Download the Italian version of the document, “QCoRADI (Quadro Comune di Riferimento per l’Alfabetizzazione Digitale Interculturale)”
The Common Framework of Reference for Intercultural Digital Literacies (CFRIDiL) is an adaptation and expansion of both the Common European Framework of Reference for Languages: Learning, Teaching, Assessment (CEFR) and the Digital Competence Framework for Citizens (DigComp 2.0).
What it is
CFRIDIL is a comprehensive set of guidelines to systematically describe levels of proficiency for students and European citizens across Europe and other countries.
It describes what a successful digital literate European citizen must be able to do and understand in transnational digital environment.
CFRIDiL is divided into broad level groups, sub-divided into further levels, from breakthrough to proficiency. For each level, it includes descriptors which tells what a learner is supposed to be able to do in receptive and productive skills, in terms of digital literacy in international and intercultural contexts.
These systematic descriptors deal with the comprehension, production, and interpretation of the contemporary digital textuality for international and intercultural communication.
If CEFR descriptors illustrate language skills, and DigComp 2.0 descriptors illustrate digital skills as such, CFRIDiL descriptors focus on skills that include consideration of visual and auditory resources afforded in digital environments in relation to their meaning-making potential in international and intercultural contexts instead, hence including more comprehensive multimodal, sociosemiotic and critical skills that take into consideration the expectations of socioculturally diverse audience and contexts.
Who wrote it
The design of CFRIDiL is the last phase of the project and built on the data emerged from the first two years of the EU-MADE4LL project, plus the one- year pilot project (2014-2015) and pre-pilot project (2009-2010). It also draws from the expertise of an international group of teachers and scholars who have highly recognized experience in multimodality, digital literacy, and computer mediated discourse for global communication.
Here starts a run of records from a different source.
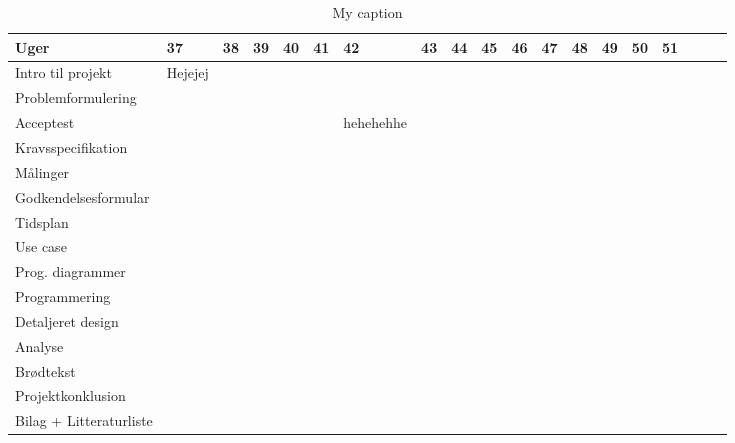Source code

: \documentclass[12pt, letterpaper]{article}
\begin{document}
\begin{table}[]
\centering
\caption{My caption}
\label{my-label}
\begin{tabular}{|l|l|l|l|l|l|l|l|l|l|l|l|l|l|l|l|l|l|l|}
\hline
Uger                    & 37 & 38 & 39 & 40 & 41 & 42 & 43 & 44 & 45 & 46 & 47 & 48 & 49 & 50 & 51 &  &  &  \\ \hline
Intro til projekt       &  Hejejej  &    &    &    &    &    &    &    &    &    &    &    &    &    &    &  &  &  \\ \hline
Problemformulering      &    &    &    &    &    &    &    &    &    &    &    &    &    &    &    &  &  &  \\ \hline
Acceptest               &    &    &    &    &    &    hehehehhe    &    &    &    &    &    &    &    &    &  &  &  \\ \hline
Kravsspecifikation      &    &    &    &    &    &    &    &    &    &    &    &    &    &    &    &  &  &  \\ \hline
Målinger                &    &    &    &    &    &    &    &    &    &    &    &    &    &    &    &  &  &  \\ \hline
Godkendelsesformular    &    &    &    &    &    &    &    &    &    &    &    &    &    &    &    &  &  &  \\ \hline
Tidsplan                &    &    &    &    &    &    &    &    &    &    &    &    &    &    &    &  &  &  \\ \hline
Use case                &    &    &    &    &    &    &    &    &    &    &    &    &    &    &    &  &  &  \\ \hline
Prog. diagrammer        &    &    &    &    &    &    &    &    &    &    &    &    &    &    &    &  &  &  \\ \hline
Programmering           &    &    &    &    &    &    &    &    &    &    &    &    &    &    &    &  &  &  \\ \hline
Detaljeret design       &    &    &    &    &    &    &    &    &    &    &    &    &    &    &    &  &  &  \\ \hline
Analyse                 &    &    &    &    &    &    &    &    &    &    &    &    &    &    &    &  &  &  \\ \hline
Brødtekst               &    &    &    &    &    &    &    &    &    &    &    &    &    &    &    &  &  &  \\ \hline
Projektkonklusion       &    &    &    &    &    &    &    &    &    &    &    &    &    &    &    &  &  &  \\ \hline
Bilag + Litteraturliste &    &    &    &    &    &    &    &    &    &    &    &    &    &    &    &  &  &  \\ \hline

\end{tabular}
\end{table}
\end{document}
The AIM of CFRIDiL and its relations with DigComp 2.0 and CEFR
The Common Framework of Reference for Intercultural Digital Literacies applies a set of guidelines modelled on CEFR and DigComp2.0, by providing precise indications about what one can do at each level (e.g. design a blog, understand how content is organized in a web page, produce a video curriculum, etc. designed specifically to communicate with an international and intercultural audience).
The CFRIDiL is a definite step towards standardisation of digital skills by promoting transparency and recognition for the evaluation of what a European citizen should know to be a successful communicator in today’s digitally-connected world and with the final goal of facilitating learning, employability and labour mobility.
CFRIDiL is presented to academia and the labour market for future uses and further research, an invaluable tool for teachers, parents, practitioners, recruiters in the field of education, digital literacy and society on a large scale.
Its uses and applications are potentially very vast, and are not limited to the world of higher education. It is a powerful tool to experiment on teaching, learning and assessing critical digital literacy in the context of international and intercultural communication, also in terms of standardised practices and common grounds in an area, such as digital literacy, that is much debated and studied, but needs to be taught more systematically and effectively across different disciplines. It is a tangible advancement in the state of the art of critical digital literacy and it will prove a useful and flexible tool based on a robust theoretical framework and validated empirically via multiple practical experimentations.